─── INFORMATION GIVEN

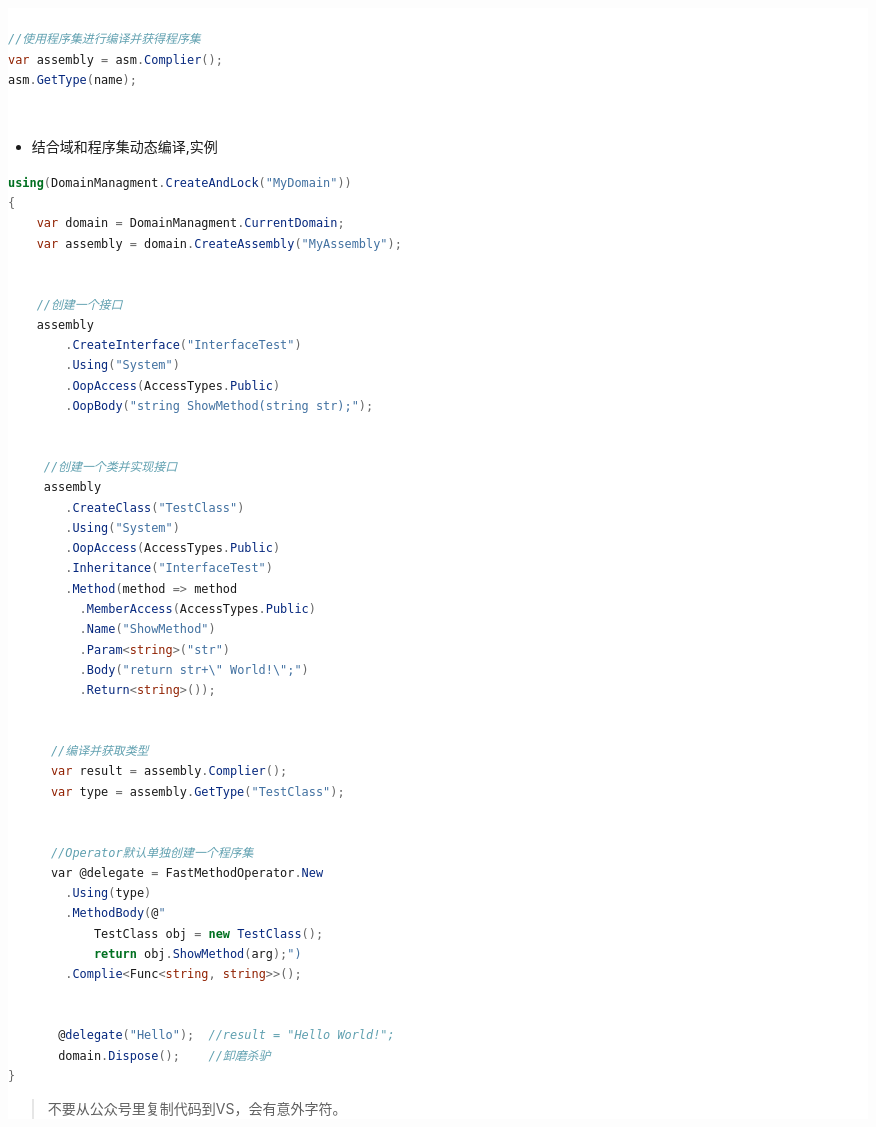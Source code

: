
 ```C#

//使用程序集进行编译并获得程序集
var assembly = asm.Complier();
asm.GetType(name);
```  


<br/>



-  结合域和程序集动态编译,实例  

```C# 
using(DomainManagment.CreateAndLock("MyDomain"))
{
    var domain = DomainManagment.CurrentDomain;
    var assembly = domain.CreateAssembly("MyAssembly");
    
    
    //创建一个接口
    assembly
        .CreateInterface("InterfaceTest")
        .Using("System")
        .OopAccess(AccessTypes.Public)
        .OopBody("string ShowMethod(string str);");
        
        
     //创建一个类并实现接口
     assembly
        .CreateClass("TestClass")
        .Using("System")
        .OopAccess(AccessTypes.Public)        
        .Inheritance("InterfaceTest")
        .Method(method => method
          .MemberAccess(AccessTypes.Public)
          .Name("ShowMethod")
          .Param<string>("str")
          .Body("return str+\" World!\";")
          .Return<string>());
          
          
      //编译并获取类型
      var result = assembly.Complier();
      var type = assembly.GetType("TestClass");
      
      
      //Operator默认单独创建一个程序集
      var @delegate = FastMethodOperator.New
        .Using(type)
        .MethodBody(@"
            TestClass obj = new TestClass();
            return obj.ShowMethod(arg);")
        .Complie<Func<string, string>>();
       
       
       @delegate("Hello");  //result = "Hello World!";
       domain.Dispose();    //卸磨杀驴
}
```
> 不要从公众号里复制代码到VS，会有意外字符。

──────

THE TASK — In the copy, include every record exactly and no pictures at all.

EXERCISE SOLUTION —
Source code

:
 ```C#

//使用程序集进行编译并获得程序集
var assembly = asm.Complier();
asm.GetType(name);
```  


<br/>



-  结合域和程序集动态编译,实例  

```C# 
using(DomainManagment.CreateAndLock("MyDomain"))
{
    var domain = DomainManagment.CurrentDomain;
    var assembly = domain.CreateAssembly("MyAssembly");
    
    
    //创建一个接口
    assembly
        .CreateInterface("InterfaceTest")
        .Using("System")
        .OopAccess(AccessTypes.Public)
        .OopBody("string ShowMethod(string str);");
        
        
     //创建一个类并实现接口
     assembly
        .CreateClass("TestClass")
        .Using("System")
        .OopAccess(AccessTypes.Public)        
        .Inheritance("InterfaceTest")
        .Method(method => method
          .MemberAccess(AccessTypes.Public)
          .Name("ShowMethod")
          .Param<string>("str")
          .Body("return str+\" World!\";")
          .Return<string>());
          
          
      //编译并获取类型
      var result = assembly.Complier();
      var type = assembly.GetType("TestClass");
      
      
      //Operator默认单独创建一个程序集
      var @delegate = FastMethodOperator.New
        .Using(type)
        .MethodBody(@"
            TestClass obj = new TestClass();
            return obj.ShowMethod(arg);")
        .Complie<Func<string, string>>();
       
       
       @delegate("Hello");  //result = "Hello World!";
       domain.Dispose();    //卸磨杀驴
}
```
> 不要从公众号里复制代码到VS，会有意外字符。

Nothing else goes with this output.